On 7 March 2023, the Cayman Islands Court of Appeal handed down the judgment in Cayman Shores Development Ltd and Palm Sunshine Ltd v Registrar of Lands and others that effectively reversed the earlier judgment given by the Grand Court with regards to owners in the Britannia complex and certain rights registered on the respective Land Register(s). It is an important decision for certainty of title in respect of land in Cayman that is governed by the Registered Land Act.
From the early 1990s, the original developer and then owner of the former Hyatt Regency hotel, golf and beach resort, granted certain benefits to property owners in the Britannia development, including the right to play golf on the golf course, to use the facilities at the beach resort and to use the tennis courts (the “rights”) located on parts of the former Hyatt Regency properties. These rights were recorded in written legal agreements between the parties (the “agreements”) between 1992 – 2001 and registered by the Registrar of Lands on the Land Register. The creation and registration of the legal agreements occurred more than 15 years prior to the acquisition of the Hyatt Regency properties by Dart.
The Hyatt Regency hotel and resort ceased to operate in 2004 following Hurricane Ivan, although the golf course, beach and tennis courts remained in place. In 2016 Dart acquired the Hyatt Regency properties given the adjacency and connectivity to Camana Bay. Dart found there to be considerable uncertainty regarding the nature and validity of the rights. After years of without prejudice discussions with representatives of the Britannia owners seeking to reach agreement regarding the rights, and being unable to do so, the only remaining option available was for the landowner to seek the Grand Court’s guidance, clarifying the legal position surrounding the agreements, bringing certainty to all.
The Grand Court held that Dart should be bound by the agreements, but this decision has now been overturned by the Court of Appeal.
Key questions before the Court of Appeal were the type of registrations of the rights, whether they were valid and, if not, whether the register can now be rectified and bind the landowner. The Court of Appeal has answered these questions by confirming that:
a. the nature of the rights did not amount to restrictive agreements capable of being registered as encumbrances.
b. the rights do meet the definition of easements but were not validly registered as such because:
1. incorrect and amended forms were used at the time of registration
2. there was express wording in the agreements, as drafted by legal professionals; and
3. the original parties specifically requested the Registrar record the encumbrances as a restrictive agreement, not an easement.

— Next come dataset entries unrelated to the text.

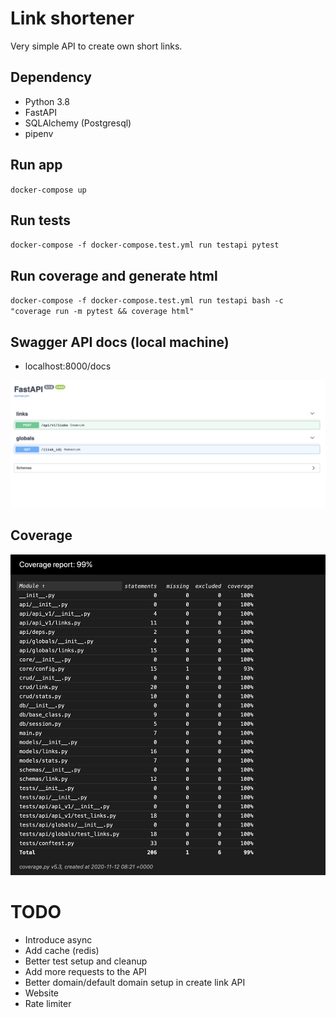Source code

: # Link shortener
Very simple API to create own short links.

## Dependency

* Python 3.8
* FastAPI
* SQLAlchemy (Postgresql)
* pipenv

## Run app

`docker-compose up`

## Run tests

`docker-compose -f docker-compose.test.yml run testapi pytest`

## Run coverage and generate html

`docker-compose -f docker-compose.test.yml run testapi bash -c "coverage run -m pytest && coverage html"`

## Swagger API docs (local machine)

* localhost:8000/docs

![docs screen](./docs/docs_screen.png)


## Coverage
![coverage](./docs/coverage.png)


# TODO
* Introduce async
* Add cache (redis)
* Better test setup and cleanup
* Add more requests to the API
* Better domain/default domain setup in create link API
* Website
* Rate limiter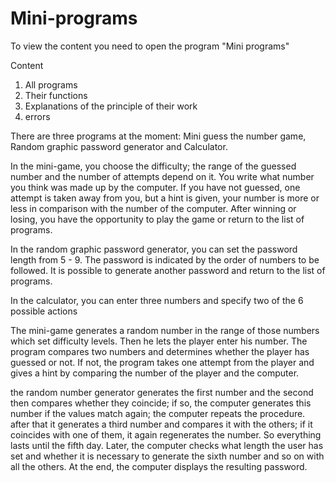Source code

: # Mini-programs

To view the content you need to open the program "Mini programs"

Content

1. All programs
2. Their functions
3. Explanations of the principle of their work
4. errors

There are three programs at the moment: Mini guess the number game, Random graphic password generator and Calculator.

In the mini-game, you choose the difficulty; the range of the guessed number and the number of attempts depend on it. You write what number you think was made up by the computer. If you have not guessed, one attempt is taken away from you, but a hint is given, your number is more or less in comparison with the number of the computer. After winning or losing, you have the opportunity to play the game or return to the list of programs.

In the random graphic password generator, you can set the password length from 5 - 9. The password is indicated by the order of numbers to be followed. It is possible to generate another password and return to the list of programs.

In the calculator, you can enter three numbers and specify two of the 6 possible actions

The mini-game generates a random number in the range of those numbers which set difficulty levels. Then he lets the player enter his number. The program compares two numbers and determines whether the player has guessed or not. If not, the program takes one attempt from the player and gives a hint by comparing the number of the player and the computer.

the random number generator generates the first number and the second then compares whether they coincide; if so, the computer generates this number if the values ​​match again; the computer repeats the procedure. after that it generates a third number and compares it with the others; if it coincides with one of them, it again regenerates the number. So everything lasts until the fifth day. Later, the computer checks what length the user has set and whether it is necessary to generate the sixth number and so on with all the others. At the end, the computer displays the resulting password.
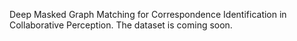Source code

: Deep Masked Graph Matching for Correspondence Identification in Collaborative Perception.
The dataset is coming soon.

c. the land register cannot now be rectified by the Registrar of Lands to change that.
Consequently, the Court of Appeal has decided that the Land Registrar must now rectify the errors in the Land Register by cancelling and deleting the rights in their entirety.

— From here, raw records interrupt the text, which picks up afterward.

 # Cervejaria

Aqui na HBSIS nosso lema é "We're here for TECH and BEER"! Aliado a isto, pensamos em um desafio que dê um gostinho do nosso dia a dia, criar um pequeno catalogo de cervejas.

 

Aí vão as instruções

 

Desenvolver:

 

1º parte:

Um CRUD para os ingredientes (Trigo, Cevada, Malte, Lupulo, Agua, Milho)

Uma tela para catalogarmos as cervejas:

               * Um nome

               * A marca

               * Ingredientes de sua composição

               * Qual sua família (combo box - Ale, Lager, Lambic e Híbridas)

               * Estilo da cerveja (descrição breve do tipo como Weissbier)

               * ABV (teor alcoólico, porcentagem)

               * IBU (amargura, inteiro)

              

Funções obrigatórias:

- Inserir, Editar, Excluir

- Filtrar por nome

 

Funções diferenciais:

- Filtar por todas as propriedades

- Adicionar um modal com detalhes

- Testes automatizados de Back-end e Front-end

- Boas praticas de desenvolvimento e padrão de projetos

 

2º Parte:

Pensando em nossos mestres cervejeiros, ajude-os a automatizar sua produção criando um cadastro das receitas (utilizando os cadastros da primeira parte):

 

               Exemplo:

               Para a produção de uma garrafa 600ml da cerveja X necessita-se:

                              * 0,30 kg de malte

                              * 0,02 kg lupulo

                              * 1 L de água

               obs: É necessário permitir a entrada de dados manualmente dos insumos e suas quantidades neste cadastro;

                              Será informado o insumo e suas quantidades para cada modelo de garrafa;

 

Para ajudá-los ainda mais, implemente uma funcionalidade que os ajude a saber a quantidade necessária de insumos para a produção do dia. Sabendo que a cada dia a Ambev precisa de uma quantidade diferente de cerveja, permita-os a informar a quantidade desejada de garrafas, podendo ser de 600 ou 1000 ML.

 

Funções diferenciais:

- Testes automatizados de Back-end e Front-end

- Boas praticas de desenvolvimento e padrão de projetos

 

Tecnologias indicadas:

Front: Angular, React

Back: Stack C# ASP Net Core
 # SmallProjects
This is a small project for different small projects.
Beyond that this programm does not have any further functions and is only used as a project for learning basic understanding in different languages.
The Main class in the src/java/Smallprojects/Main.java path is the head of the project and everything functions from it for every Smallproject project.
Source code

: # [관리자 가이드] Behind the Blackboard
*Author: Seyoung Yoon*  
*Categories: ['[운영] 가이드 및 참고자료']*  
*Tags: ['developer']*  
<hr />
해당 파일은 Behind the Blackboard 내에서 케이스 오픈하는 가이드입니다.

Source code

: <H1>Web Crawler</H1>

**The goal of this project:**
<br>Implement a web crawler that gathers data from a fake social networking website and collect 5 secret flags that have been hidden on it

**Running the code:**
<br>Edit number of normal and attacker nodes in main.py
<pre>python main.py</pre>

The Court specifically stated:
“As things currently stand, the register contains entries registering agreements that do not qualify for registration by reason of failing to satisfy the definition of restrictive agreements provided for in section 93(1) LRA. Those entries are accordingly grossly inaccurate and give a very misleading impression. In our view the case for their deletion is overwhelming.”
During both the Grand Court and the Court of Appeal hearings, the landowner’s Leading Counsel, Mr. Jonathan Seitler KC, highlighted the importance of certainty of title in respect of Cayman land, with the Registered Land Act acting as a formalised comprehensive code, protecting the integrity of the Cayman Islands’ land registration system. On this point, the Court of Appeal stated:
“In our judgment, there is a powerful argument, founded on the long-accepted benefits that flow from commercial certainty ….. As a result of the parties’ freely taken decision to register restrictive agreements, the register recorded entries only for restrictive agreements and parties inspecting the same would have been well entitled to conclude that it was restrictive agreements and only restrictive agreements that had been registered. The whole point of the system created by the [Registered Land Act] was that entitlement to land and related interests therein are to be determined by entries in the register and that people should be able to rely on the entries to determine and vindicate their real property interests.”
Understanding the impact of the decision on the Britannia owners, the Court of Appeal further stated:
“The Court has well in mind that the outcome of this appeal will have a profoundly negative impact on some 193 proprietors who, when purchasing their properties, are likely to have paid a premium for the Rights that they would have assumed had been securely protected by restrictive agreements registered in the Land Register. However, as we were driven to conclude, the apparent restrictive agreements that the parties to the original Instruments and Agreements deliberately decided, on legal advice, should be the sole mechanism for protecting the Rights, lacked the essential ingredient plainly and obviously required by section 93 (1) RLA, namely that of restricting building on or the user or other enjoyment of the land owned by the Resort. The die was therefore cast at the very moment that the requested entries were recorded in the register, and it is most unfortunate that the proprietors must bear the consequences of the mistaken selection of this defective mechanism for the protection of the Rights.”
The Judgment is public and should be available from the Cayman Islands’ Judicial and Legal website shortly.